Western states see increases in the double digits

Home prices continue to surge, rising for their seventh consecutive month in February, according to the latest Home Price Index from CoreLogic, a property information, analytics and data-enabled solutions provider.

Home prices increased 6.7% across the U.S. from February 2017 to February 2018, and increased 1% from the month before, according to the report.

And this increase was even higher in western states, which continue to have hot housing markets, CoreLogic explained.

“A number of western states have had hot housing markets,” CoreLogic Chief Economist Frank Nothaft said. “Idaho, Nevada, Utah and Washington all had home prices up more than 11% over the last year.”
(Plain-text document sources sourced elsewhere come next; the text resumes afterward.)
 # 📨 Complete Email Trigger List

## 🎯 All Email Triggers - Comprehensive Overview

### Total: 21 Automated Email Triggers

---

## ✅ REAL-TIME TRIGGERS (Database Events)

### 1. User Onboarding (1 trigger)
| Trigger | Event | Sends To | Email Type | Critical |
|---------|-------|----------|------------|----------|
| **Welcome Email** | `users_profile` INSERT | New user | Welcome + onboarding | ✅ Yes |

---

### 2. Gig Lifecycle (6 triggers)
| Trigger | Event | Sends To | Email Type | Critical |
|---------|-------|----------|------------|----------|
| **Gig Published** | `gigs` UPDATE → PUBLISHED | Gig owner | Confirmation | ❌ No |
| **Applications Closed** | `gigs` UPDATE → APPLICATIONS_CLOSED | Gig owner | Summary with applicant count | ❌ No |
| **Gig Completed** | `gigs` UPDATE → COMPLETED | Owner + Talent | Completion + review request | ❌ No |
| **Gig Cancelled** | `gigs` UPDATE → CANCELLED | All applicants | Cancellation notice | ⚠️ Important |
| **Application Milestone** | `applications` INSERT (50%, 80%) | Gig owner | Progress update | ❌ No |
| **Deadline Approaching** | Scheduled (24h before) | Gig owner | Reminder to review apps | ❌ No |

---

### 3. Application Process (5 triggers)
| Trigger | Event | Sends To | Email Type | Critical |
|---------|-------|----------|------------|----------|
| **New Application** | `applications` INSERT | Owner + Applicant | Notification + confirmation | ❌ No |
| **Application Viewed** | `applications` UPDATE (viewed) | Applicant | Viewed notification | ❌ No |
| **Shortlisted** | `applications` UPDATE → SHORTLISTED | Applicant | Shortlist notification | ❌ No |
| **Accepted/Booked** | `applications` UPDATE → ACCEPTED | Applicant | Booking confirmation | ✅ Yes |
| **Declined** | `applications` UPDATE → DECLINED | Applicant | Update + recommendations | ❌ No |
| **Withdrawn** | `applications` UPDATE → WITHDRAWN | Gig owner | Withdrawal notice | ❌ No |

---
“With the recent rise in mortgage rates, affordability has fallen sharply in these states,” Nothaft said. “We expect home-price growth to slow over the next 12 months, dropping to 5% to 6% in Idaho, Utah and Washington, and slowing to 9.6% in Nevada.”

For the U.S. overall, CoreLogic’s HPI Forecast shows prices will slow to an increase of 4.7% by February 2019. California, on the other hand, will continue to surge, rising 10.3% year-over-year.

The CoreLogic HPI Forecast is a projection of home prices that is calculated using the CoreLogic HPI and other economic variables. Values are derived from state-level forecasts by weighting indices according to the number of owner-occupied households for each state.

An analysis of the country’s top 100 largest metros based on housing stock shows that 34% are now considered overvalued as of February, CoreLogic reported.

The market conditions indicator analysis categorizes home prices in individual markets as undervalued, at value or overvalued, by comparing home prices to their long-run, sustainable levels, which are supported by local market fundamentals, such as disposable income.

As of February, about 30% of the top 100 metros were undervalued while 36% were at value, the report showed.

“Family income is rising more slowly than home prices and mortgage rates, meaning that the mortgage payment takes a bigger bite out of income for new homebuyers,” CoreLogic President and CEO Frank Martell said. “CoreLogic’s market conditions indicator has identified nearly one-half of the 50 largest metropolitan areas as overvalued.”

“Often buyers are lulled into thinking these high-priced markets will continue, but we find that overvalued markets will tend to have a slowdown in price growth,” Martell said.